In a new study, University of Sydney neuroscientists dug into artificial intelligence-generated fake faces, and found that people’s brains can detect deepfakes — even though individuals themselves could not verbally report which faces were real and fake.

Australian researchers conducted two experiments: one behavioral and one using neuroimaging. Participants in the behavioral experiment were shown 50 images of real and computer-generated fake faces. The participants were then asked to identify which were real and fake.

A separate group were shown the same images while their brain activity was recorded using electroencephalography (EEG), without knowing that half the images were fakes. When analyzing participants’ brain activity, researchers found deepfakes could be identified 54% of the time. When participants, though, were asked to verbally identify the computer-generated faces, they could only do it 37% of the time.

“Although the brain accuracy rate in this study is low — 54 percent — it is statistically reliable,” says senior researcher Thomas Carlson, an associate professor for the University of Sydney’s School of Psychology, in a statement. “That tells us the brain can spot the difference between deepfakes and authentic images.”

Researchers believe their data can help combat against deepfakes.

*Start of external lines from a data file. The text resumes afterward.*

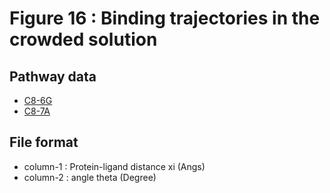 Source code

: # Figure 16 : Binding trajectories in the crowded solution

## Pathway data

* [C8-6G](./data.C8-6G)
* [C8-7A](./data.C8-7A)

## File format

* column-1 : Protein-ligand distance xi (Angs)
* column-2 : angle theta (Degree)
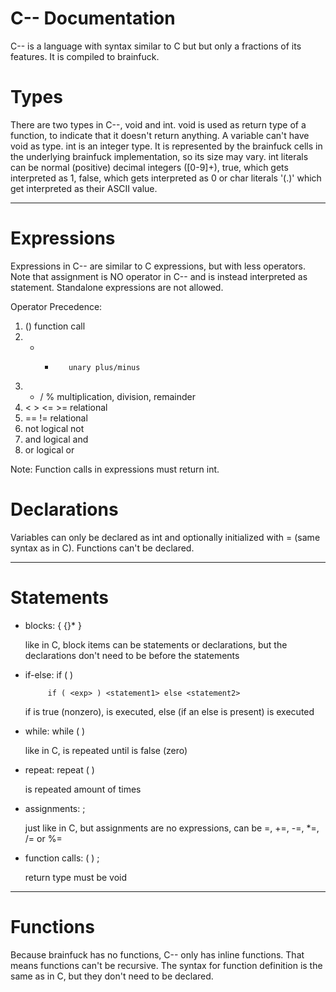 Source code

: C-- Documentation
=======

C-- is a language with syntax similar to C but but only a fractions of its features. It is compiled to brainfuck.

# Types
There are two types in C--, void and int.
void is used as return type of a function, to indicate that it doesn't return anything. A variable can't have void as type.
int is an integer type. It is represented by the brainfuck cells in the underlying brainfuck implementation, so its size may vary.
int literals can be normal (positive) decimal integers ([0-9]+), true, which gets interpreted as 1, false, which gets interpreted as 0 or char literals '(.)' which get interpreted as their ASCII value.

---------

# Expressions
Expressions in C-- are similar to C expressions, but with less operators. Note that assignment is NO operator in C-- and is instead interpreted as statement. Standalone expressions are not allowed.

Operator Precedence:

1. ()         function call
2. + -        unary plus/minus
3. * / %      multiplication, division, remainder
4. < > <= >=  relational
5. == !=      relational
6. not        logical not
7. and        logical and
8. or         logical or

Note: Function calls in expressions must return int.

# Declarations
Variables can only be declared as int and optionally initialized with = (same syntax as in C). Functions can't be declared.

----------

# Statements
* blocks: { {<block-item>}* }
  
   like in C, block items can be statements or declarations, but the declarations don't need to be before the statements
* if-else: if ( <exp> ) <statement1>
   
           if ( <exp> ) <statement1> else <statement2>
   
   if <exp> is true (nonzero), <statement1> is executed, else (if an else is present) <statement2> is executed
 * while: while ( <exp> ) <statement>
   
   like in C, <statement> is repeated until <exp> is false (zero)
 * repeat: repeat ( <exp> ) <statement>
   
   <statement> is repeated <exp> amount of times
 * assignments: <id> <assign-op> <exp> ;
   
   just like in C, but assignments are no expressions, <assign-op> can be =, +=, -=, *=, /= or %=
 * function calls: <id> ( <args> ) ;
   
   return type must be void

-------

# Functions

Because brainfuck has no functions, C-- only has inline functions. That means functions can't be recursive. The syntax for function definition is the same as in C, but they don't need to be declared. 
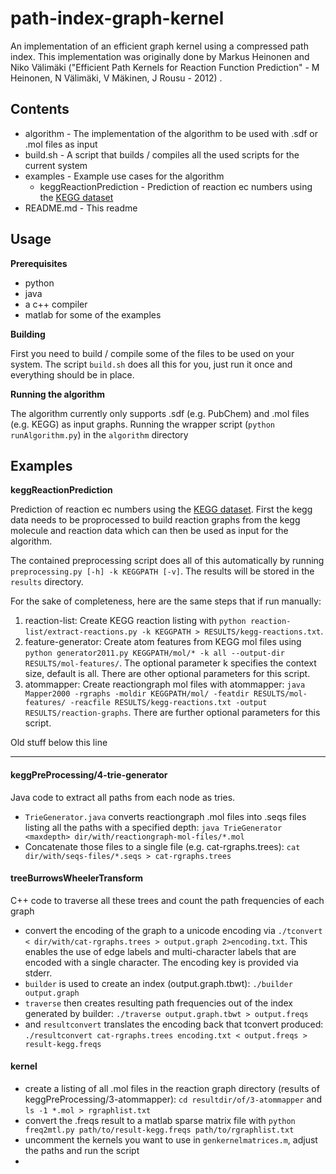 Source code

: path-index-graph-kernel
=======================

An implementation of an efficient graph kernel using a compressed path index. This implementation was originally done by Markus Heinonen and Niko Välimäki ("Efficient Path Kernels for Reaction Function Prediction" - M Heinonen, N Välimäki, V Mäkinen, J Rousu - 2012) .

Contents
--------

* algorithm - The implementation of the algorithm to be used with .sdf or .mol files as input
* build.sh - A script that builds / compiles all the used scripts for the current system
* examples - Example use cases for the algorithm
    * keggReactionPrediction - Prediction of reaction ec numbers using the [KEGG dataset](http://www.genome.jp/kegg/)
* README.md - This readme

Usage
-----

**Prerequisites**

* python
* java 
* a c++ compiler
* matlab for some of the examples

**Building**

First you need to build / compile some of the files to be used on your system. The script `build.sh` does all this for you, just run it once and everything should be in place.

**Running the algorithm**

The algorithm currently only supports .sdf (e.g. PubChem) and .mol files (e.g. KEGG) as input graphs. Running the wrapper script (`python runAlgorithm.py`) in the `algorithm` directory  

Examples
--------

**keggReactionPrediction**

Prediction of reaction ec numbers using the [KEGG dataset](http://www.genome.jp/kegg/). First the kegg data needs to be proprocessed to build reaction graphs from the kegg molecule and reaction data which can then be used as input for the algorithm.

The contained preprocessing script does all of this automatically by running `preprocessing.py [-h] -k KEGGPATH [-v]`. The results will be stored in the `results` directory. 

For the sake of completeness, here are the same steps that if run manually:

1. reaction-list: Create KEGG reaction listing with `python reaction-list/extract-reactions.py -k KEGGPATH > RESULTS/kegg-reactions.txt`. 
2. feature-generator: Create atom features from KEGG mol files using `python generator2011.py KEGGPATH/mol/* -k all --output-dir RESULTS/mol-features/`. The optional parameter k specifies the context size, default is all. There are other optional parameters for this script.
3. atommapper: Create reactiongraph mol files with atommapper: `java Mapper2000 -rgraphs -moldir KEGGPATH/mol/ -featdir RESULTS/mol-features/ -reacfile RESULTS/kegg-reactions.txt -output RESULTS/reaction-graphs`. There are further optional parameters for this script.



Old stuff below this line
________________________________

#### keggPreProcessing/4-trie-generator

Java code to extract all paths from each node as tries.
* `TrieGenerator.java` converts reactiongraph .mol files into .seqs files listing all the paths with a specified depth: `java TrieGenerator <maxdepth> dir/with/reactiongraph-mol-files/*.mol`
* Concatenate those files to a single file (e.g. cat-rgraphs.trees): `cat dir/with/seqs-files/*.seqs > cat-rgraphs.trees` 
#### treeBurrowsWheelerTransform

C++ code to traverse all these trees and count the path frequencies of each graph* convert the encoding of the graph to a unicode encoding via `./tconvert < dir/with/cat-rgraphs.trees > output.graph 2>encoding.txt`. This enables the use of edge labels and multi-character labels that are encoded with a single character. The encoding key is provided via stderr.* `builder` is used to create an index (output.graph.tbwt): `./builder output.graph`* `traverse` then creates resulting path frequencies out of the index generated by builder: `./traverse output.graph.tbwt > output.freqs`* and `resultconvert` translates the encoding back that tconvert produced: `./resultconvert cat-rgraphs.trees encoding.txt < output.freqs > result-kegg.freqs`
#### kernel

* create a listing of all .mol files in the reaction graph directory (results of keggPreProcessing/3-atommapper): `cd resultdir/of/3-atommapper` and `ls -1 *.mol > rgraphlist.txt`
* convert the .freqs result to a matlab sparse matrix file with `python freq2mtl.py path/to/result-kegg.freqs path/to/rgraphlist.txt`
* uncomment the kernels you want to use in `genkernelmatrices.m`, adjust the paths and run the script
*
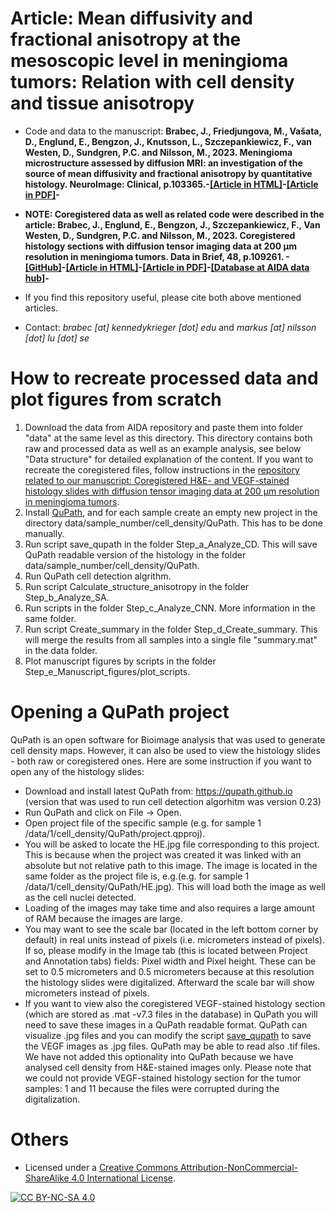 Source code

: # Article: Mean diffusivity and fractional anisotropy at the mesoscopic level in meningioma tumors: Relation with cell density and tissue anisotropy
* Code and data to the manuscript: **Brabec, J., Friedjungova, M., Vašata, D., Englund, E., Bengzon, J., Knutsson, L., Szczepankiewicz, F., van Westen, D., Sundgren, P.C. and Nilsson, M., 2023. Meningioma microstructure assessed by diffusion MRI: an investigation of the source of mean diffusivity and fractional anisotropy by quantitative histology. NeuroImage: Clinical, p.103365.-[[Article in HTML]](https://www.sciencedirect.com/science/article/pii/S2213158223000542)-[[Article in PDF]](https://www.sciencedirect.com/science/article/pii/S2213158223000542/pdfft?isDTMRedir=true)-**

* **NOTE: Coregistered data as well as related code were described in the article: Brabec, J., Englund, E., Bengzon, J., Szczepankiewicz, F., Van Westen, D., Sundgren, P.C. and Nilsson, M., 2023. Coregistered histology sections with diffusion tensor imaging data at 200 µm resolution in meningioma tumors. Data in Brief, 48, p.109261. -[[GitHub]](https://github.com/jan-brabec/microimaging_histology_DIB)-[[Article in HTML]](https://www.sciencedirect.com/science/article/pii/S2352340923003803)-[[Article in PDF]](https://pdf.sciencedirectassets.com/311593/1-s2.0-S2352340923X00031/1-s2.0-S2352340923003803/main.pdf?X-Amz-Security-Token=IQoJb3JpZ2luX2VjEL%2F%2F%2F%2F%2F%2F%2F%2F%2F%2F%2FwEaCXVzLWVhc3QtMSJIMEYCIQCA9OiHOfj1FhMyGFNQoyxjbqTWkLR%2Ba0RinuNNfvbr4AIhAP6b2yqZq10Olgc0LQL7R7N1Do%2Bh9lUR%2BwnoueTTdq17KrMFCHgQBRoMMDU5MDAzNTQ2ODY1Igw8A1u5UZmXD447shQqkAUTonUP3t8KgUSc8paPl4m5tqzfB1v5k2cj8UVt77cBxn65K3zVcsXrp0F7P9q3v9qJBTPL7Vd2%2F6IGA5q95dr2ux4ajV1emoilbgJyqqVnVNMFTfNTvOB4h8xNCRSK2v%2BLNSlTIhnvq0l6cTxmno%2FRI42SXmHwLObg7xjU6EaUPaFrWyB20c2SGFuK5cHdCCFf3qRhXs9pFPWwLZqlCEMZpF4w7DLmWIoKgDxV%2FnXcEfVSf503vnBkrLx3Rb0QiYGpGbpjjx51QGDWXRY88SfpitmtuH%2B16v7hirPd85C8EHkXk4nQ9o4UBRqn68TAJHsHPn450dkmPK15oh5R4scNQBvi%2FX7fXqqFIquBqfe1soQCjBlmVFZH2bEKfm34ZT%2FgVHsnpMkna9gnKtZgZgkKPWbd1FDTma4G6kDnwIXQ%2B31qNmpNgQWQfHtN7z%2ByyUSoUrt1k3GdIjoS0LzvBvN1S8mQykp4alcwiXkkRoOYrkHubvWdJ4Ko5HI8i%2BMNlSOEe936NyP%2BmsZkQXC1esB7kEy5iuwlMXD%2BoRBocDM4ayMxuyP%2BbK5z7D0SX09%2FudSB6wSJqyQNO8BKOqFLIi9nSs6OeCDaMZfjRUZJYJP069No3qu6%2B25wpzK9atsyAWru8tQdqhXiTnX%2F970hfYex2B%2Fw4cNv9cwysVJXGC2yrRZ1NkQm6AD2f9MyP5K%2FMpmFUMAr9erryzfbPuAQONEP5G2W3FkBmYGt5ligh59S%2BI0uKbRTwbH%2BhwZNPgm3eS6ikA0pbT9nycrT8JBWN45YG5zq%2F00Cf7GbmGe7DIT%2BBwcR3wX9qZfmB3cpCl0UKsqtGQ%2F2ESf3oSpH8t34RTTr2nUtH8KwrLstgPwoX787lTDg4%2FimBjqwAfNY4IMpqtsvObXyMWpZRFg%2BZym1qb7Prsjr2emWyVW%2BxKBvccfrgHLqcE1sjikHkqgy0oBy423bD6mQj24v0bs2nm%2F50Uzi0b5F1y0O6t%2BvIVVNxV6sblDB86F82gtW0JTopm6tG50BPCGmj0xYQiktlq6pismQkcluG9NYbLq7jDLJLRMefatjboDTZDtf75QcoHMw6bG1T7NdqIWUnz4Zwl89j6DGh84IeIV%2F%2BV0o&X-Amz-Algorithm=AWS4-HMAC-SHA256&X-Amz-Date=20230817T155717Z&X-Amz-SignedHeaders=host&X-Amz-Expires=300&X-Amz-Credential=ASIAQ3PHCVTYQPXK2MMO%2F20230817%2Fus-east-1%2Fs3%2Faws4_request&X-Amz-Signature=f001c60c7a71d1bf7488a039efc87f2f2852980db2857adcd9be8ff64d1e45bb&hash=080d3c23e5131047d94ab82366809d2c9d6b9f143c4c63144d3f050b1315d366&host=68042c943591013ac2b2430a89b270f6af2c76d8dfd086a07176afe7c76c2c61&pii=S2352340923003803&tid=spdf-782d7ba7-89b1-4622-8973-3762b4e9d75f&sid=3daf8a52526ef041ed39f0366ebc410895ebgxrqb&type=client&tsoh=d3d3LnNjaWVuY2VkaXJlY3QuY29t&ua=191e59075b5452040356&rr=7f831ca9ad4cf9d6&cc=cz)-[[Database at AIDA data hub]](https://datahub.aida.scilifelab.se/10.23698/aida/micromen)-**

* If you find this repository useful, please cite both above mentioned articles.

* Contact: *brabec [at] kennedykrieger [dot] edu* and *markus [at] nilsson [dot] lu [dot] se*

# How to recreate processed data and plot figures from scratch
1. Download the data from AIDA repository and paste them into folder "data" at the same level as this directory. This directory contains both raw and processed data as well as an example analysis, see below "Data structure" for detailed explanation of the content. If you want to recreate the coregistered files, follow instructions in the [repository related to our manuscript: Coregistered H&E- and VEGF-stained histology slides with diffusion tensor imaging data at 200 μm resolution in meningioma tumors](https://github.com/jan-brabec/microimaging_histology_DIB).
2. Install [QuPath](https://qupath.github.io), and for each sample create an empty new project in the directory data/sample_number/cell_density/QuPath. This has to be done manually.
4. Run script save_qupath in the folder Step_a_Analyze_CD. This will save QuPath readable version of the histology in the folder data/sample_number/cell_density/QuPath.
5. Run QuPath cell detection algrithm.
6. Run script Calculate_structure_anisotropy in the folder Step_b_Analyze_SA.
7. Run scripts in the folder Step_c_Analyze_CNN. More information in the same folder.
8. Run script Create_summary in the folder Step_d_Create_summary. This will merge the results from all samples into a single file "summary.mat" in the data folder.
7. Plot manuscript figures by scripts in the folder Step_e_Manuscript_figures/plot_scripts.

# Opening a QuPath project
QuPath is an open software for Bioimage analysis that was used to generate cell density maps. However, it can also be used to view the histology slides - both raw or coregistered ones. Here are some instruction if you want to open any of the histology slides:

* Download and install latest QuPath from: https://qupath.github.io (version that was used to run cell detection algorhitm was version 0.23)
* Run QuPath and click on File -> Open.
* Open project file of the specific sample (e.g. for sample 1 /data/1/cell_density/QuPath/project.qpproj).
* You will be asked to locate the HE.jpg file corresponding to this project. This is because when the project was created it was linked with an absolute but not relative path to this image. The image is located in the same folder as the project file is, e.g.(e.g. for sample 1 /data/1/cell_density/QuPath/HE.jpg). This will load both the image as well as the cell nuclei detected.
* Loading of the images may take time and also requires a large amount of RAM because the images are large.
* You may want to see the scale bar (located in the left bottom corner by default) in real units instead of pixels (i.e. micrometers instead of pixels). If so, please modify in the Image tab (this is located between Project and Annotation tabs) fields: Pixel width and Pixel height. These can be set to 0.5 micrometers and 0.5 micrometers because at this resolution the histology slides were digitalized. Afterward the scale bar will show micrometers instead of pixels.
* If you want to view also the coregistered VEGF-stained histology section (which are stored as .mat -v7.3 files in the database) in QuPath you will need to save these images in a QuPath readable format. QuPath can visualize .jpg files and you can modify the script [save_qupath](https://github.com/jan-brabec/microimaging_vs_histology_in_meningeomas/blob/main/Step_a_Analyze_CD/save_qupath.m) to save the VEGF images as .jpg files. QuPath may be able to read also .tif files. We have not added this optionality into QuPath because we have analysed cell density from H&E-stained images only. Please note that we could not provide VEGF-stained histology section for the tumor samples: 1 and 11 because the files were corrupted during the digitalization.


# Others

* Licensed under a [Creative Commons Attribution-NonCommercial-ShareAlike 4.0 International License][cc-by-nc-sa].

[![CC BY-NC-SA 4.0][cc-by-nc-sa-image]][cc-by-nc-sa]

[cc-by-nc-sa]: http://creativecommons.org/licenses/by-nc-sa/4.0/
[cc-by-nc-sa-image]: https://licensebuttons.net/l/by-nc-sa/4.0/88x31.png

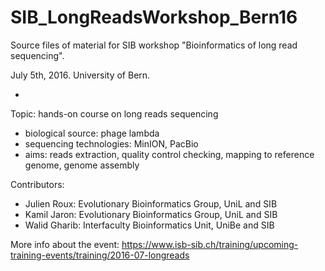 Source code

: # SIB_LongReadsWorkshop_Bern16

Source files of material for SIB workshop "Bioinformatics of long read sequencing".

July 5th, 2016. University of Bern. 

-

Topic: hands-on course on long reads sequencing
- biological source: phage lambda
- sequencing technologies: MinION, PacBio
- aims: reads extraction, quality control checking, mapping to reference genome, genome assembly

Contributors: 
- Julien Roux: Evolutionary Bioinformatics Group, UniL and SIB
- Kamil Jaron: Evolutionary Bioinformatics Group, UniL and SIB
- Walid Gharib: Interfaculty Bioinformatics Unit, UniBe and SIB

More info about the event:
https://www.isb-sib.ch/training/upcoming-training-events/training/2016-07-longreads

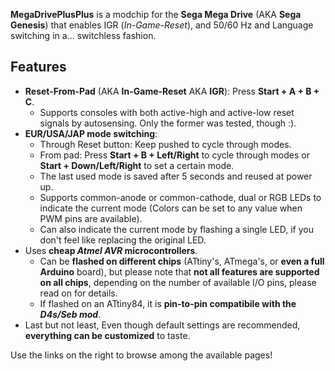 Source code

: **MegaDrivePlusPlus** is a modchip for the **Sega Mega Drive** (AKA **Sega Genesis**) that enables IGR (*In-Game-Reset*), and 50/60 Hz and Language switching in a... switchless fashion.

## Features
- **Reset-From-Pad** (AKA **In-Game-Reset** AKA **IGR**): Press **Start + A + B + C**.
  - Supports consoles with both active-high and active-low reset signals by
autosensing. Only the former was tested, though :).
- **EUR/USA/JAP mode switching**:
  - Through Reset button: Keep pushed to cycle through modes.
  - From pad: Press **Start + B + Left/Right** to cycle through modes or **Start + Down/Left/Right** to set a certain mode.
  - The last used mode is saved after 5 seconds and reused at power up.
  - Supports common-anode or common-cathode, dual or RGB LEDs to indicate the current mode (Colors can be set to any value when PWM pins are available).
  - Can also indicate the current mode by flashing a single LED, if you don't
feel like replacing the original LED.
- Uses **cheap *Atmel AVR* microcontrollers**.
  - Can be **flashed on different chips** (ATtiny's, ATmega's, or **even a full
Arduino** board), but please note that **not all features are supported on all chips**, depending on
the number of available I/O pins, please read on for details.
  - If flashed on an ATtiny84, it is **pin-to-pin compatibile with the _D4s/Seb mod_**.
- Last but not least, Even though default settings are recommended, **everything can be customized** to taste.


Use the links on the right to browse among the available pages! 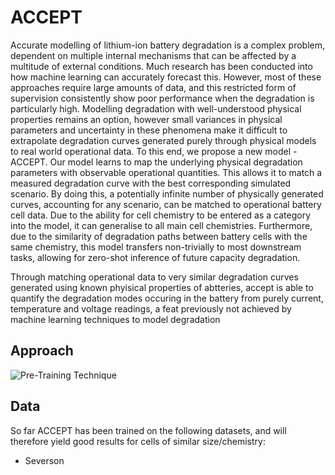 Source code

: # ACCEPT

Accurate modelling of lithium-ion battery degradation is a complex problem, dependent on multiple internal mechanisms that can be affected by a multitude of external conditions. Much research has been conducted into how machine learning can accurately forecast this. However, most of these approaches require large amounts of data, and this restricted form of supervision consistently show poor performance when the degradation is particularly high. Modelling degradation with well-understood physical properties remains an option, however small variances in physical parameters and uncertainty in these phenomena make it difficult to extrapolate degradation curves generated purely through physical models to real world operational data. To this end, we propose a new model - ACCEPT. Our model learns to map the underlying physical degradation parameters with observable operational quantities. This allows it to match a measured degradation curve with the best corresponding simulated scenario. By doing this, a potentially infinite number of physically generated curves, accounting for any scenario, can be matched to operational battery cell data. Due to the ability for cell chemistry to be entered as a category into the model, it can generalise to all main cell chemistries. Furthermore, due to the similarity of degradation paths between battery cells with the same chemistry, this model transfers non-trivially to most downstream tasks, allowing for zero-shot inference of future capacity degradation.

Through matching operational data to very similar degradation curves generated using known phyisical properties of abtteries, accept is able to quantify the degradation modes occuring in the battery from purely current, temperature and voltage readings, a feat previously not achieved by machine learning techniques to model degradation

## Approach 

![Pre-Training Technique](pre_training.png)

## Data

So far ACCEPT has been trained on the following datasets, and will therefore yield good results for cells of similar size/chemistry:
* Severson  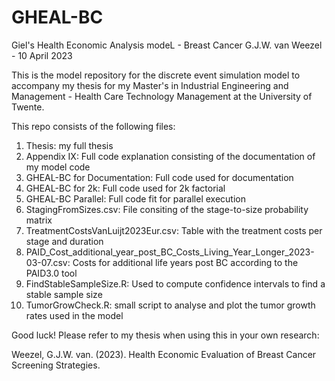 # GHEAL-BC
Giel's Health Economic Analysis modeL - Breast Cancer
G.J.W. van Weezel - 10 April 2023

This is the model repository for the discrete event simulation model to accompany my thesis for my Master's in Industrial Engineering and Management - Health Care Technology Management at the University of Twente.

This repo consists of the following files:

1. Thesis: my full thesis 
2. Appendix IX: Full code explanation consisting of the documentation of my model code
3. GHEAL-BC for Documentation: Full code used for documentation
4. GHEAL-BC for 2k: Full code used for 2k factorial
5. GHEAL-BC Parallel: Full code fit for parallel execution
6. StagingFromSizes.csv: File consiting of the stage-to-size probability matrix
7. TreatmentCostsVanLuijt2023Eur.csv: Table with the treatment costs per stage and duration
8. PAID_Cost_additional_year_post_BC_Costs_Living_Year_Longer_2023-03-07.csv: Costs for additional life years post BC according to the PAID3.0 tool
9. FindStableSampleSize.R: Used to compute confidence intervals to find a stable sample size
10. TumorGrowCheck.R: small script to analyse and plot the tumor growth rates used in the model


Good luck!
Please refer to my thesis when using this in your own research:

Weezel, G.J.W. van. (2023). Health Economic Evaluation of Breast Cancer Screening Strategies.
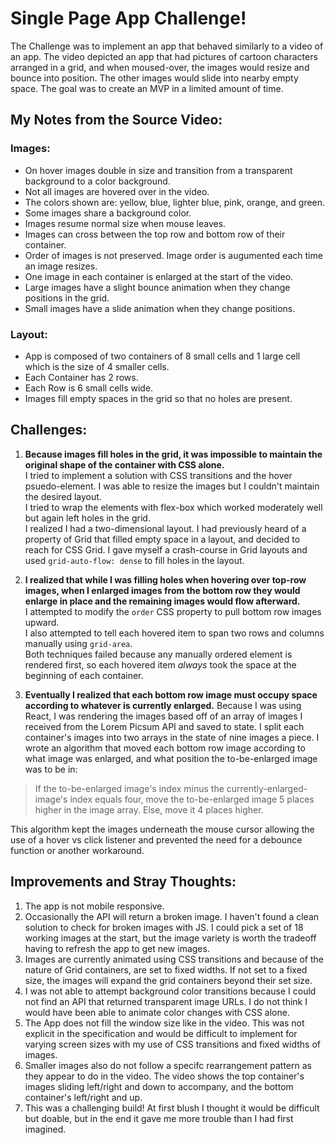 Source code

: # Single Page App Challenge!

The Challenge was to implement an app that behaved similarly to a video of an app. The video depicted an app that had pictures of cartoon characters arranged in a grid, and when moused-over, the images would resize and bounce into position. The other images would slide into nearby empty space. The goal was to create an MVP in a limited amount of time.

## My Notes from the Source Video:

### Images: 
* On hover images double in size and transition from a transparent background to a color background.
* Not all images are hovered over in the video.
* The colors shown are: yellow, blue, lighter blue, pink, orange, and green.
* Some images share a background color.
* Images resume normal size when mouse leaves.
* Images can cross between the top row and bottom row of their container.
* Order of images is not preserved. Image order is augumented each time an image resizes.
* One image in each container is enlarged at the start of the video.
* Large images have a slight bounce animation when they change positions in the grid.
* Small images have a slide animation when they change positions.

### Layout:
* App is composed of two containers of 8 small cells and 1 large cell which is the size of 4 smaller cells.
* Each Container has 2 rows.
* Each Row is 6 small cells wide.
* Images fill empty spaces in the grid so that no holes are present.

## Challenges:

1. **Because images fill holes in the grid, it was impossible to maintain the original shape of the container with CSS alone.**  
  I tried to implement a solution with CSS transitions and the hover psuedo-element. I was able to resize the images but I couldn't maintain the desired layout.  
  I tried to wrap the elements with flex-box which worked moderately well but again left holes in the grid.  
  I realized I had a two-dimensional layout. I had previously heard of a property of Grid that filled empty space in a layout, and decided to reach for CSS Grid. I gave myself a crash-course in Grid layouts and used `grid-auto-flow: dense` to fill holes in the layout.  
  
1. **I realized that while I was filling holes when hovering over top-row images, when I enlarged images from the bottom row they would enlarge in place and the remaining images would flow afterward.**  
  I attempted to modify the `order` CSS property to pull bottom row images upward.  
  I also attempted to tell each hovered item to span two rows and columns manually using `grid-area`.  
  Both techniques failed because any manually ordered element is rendered first, so each hovered item _always_ took the space at the beginning of each container.  
  
1. **Eventually I realized that each bottom row image must occupy space according to whatever is currently enlarged.**
  Because I was using React, I was rendering the images based off of an array of images I received from the Lorem Picsum API and saved to state. I split each container's images into two arrays in the state of nine images a piece.
  I wrote an algorithm that moved each bottom row image according to what image was enlarged, and what position the to-be-enlarged image was to be in:
  >If the to-be-enlarged image's index minus the currently-enlarged-image's index equals four,
  > move the to-be-enlarged image 5 places higher in the image array. 
  >Else, move it 4 places higher.  
  
  This algorithm kept the images underneath the mouse cursor allowing the use of a hover vs click listener and prevented the need for a debounce function or another workaround.
  
## Improvements and Stray Thoughts:

1. The app is not mobile responsive.
1. Occasionally the API will return a broken image. I haven't found a clean solution to check for broken images with JS. I could pick a set of 18 working images at the start, but the image variety is worth the tradeoff having to refresh the app to get new images.
1. Images are currently animated using CSS transitions and because of the nature of Grid containers, are set to fixed widths. If not set to a fixed size, the images will expand the grid containers beyond their set size.
1. I was not able to attempt background color transitions because I could not find an API that returned transparent image URLs. I do not think I would have been able to animate color changes with CSS alone.
1. The App does not fill the window size like in the video. This was not explicit in the specification and would be difficult to implement for varying screen sizes with my use of CSS transitions and fixed widths of images.
1. Smaller images also do not follow a specifc rearrangement pattern as they appear to do in the video. The video shows the top container's images sliding left/right and down to accompany, and the bottom container's left/right and up.
1. This was a challenging build! At first blush I thought it would be difficult but doable, but in the end it gave me more trouble than I had first imagined.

“The fact that the brain can detect deepfakes means current deepfakes are flawed,” explains Carlson. “If we can learn how the brain spots deepfakes, we could use this information to create algorithms to flag potential deepfakes on digital platforms like Facebook and Twitter.

Deepfake
Can you tell which face is real and which is a deepfake? The deepfake is on the right. (CREDIT: Moshel et al.)

Researchers even believe future technology could be created to alert people to deepfake scams in real time. This could include security personnel wearing EEG-enabled helmets alerting them they might be confronting a deepfake.

“EEG-enabled helmets could have been helpful in preventing recent bank heist and corporate fraud cases in Dubai and the UK, where scammers used cloned voice technology to steal tens of millions of dollars,” says Carlson. “In these cases, finance personnel thought they heard the voice of a trusted client or associate and were duped into transferring funds.”

Carlson says more research needs to be done on detecting deepfakes.

“What gives us hope is that deepfakes are created by computer programs, and these programs leave ‘fingerprints’ that can be detected,” says Carlson. “Our finding about the brain’s deepfake-spotting power means we might have another tool to fight back against deepfakes and the spread of disinformation.”

The study was published in the journal Vision Research.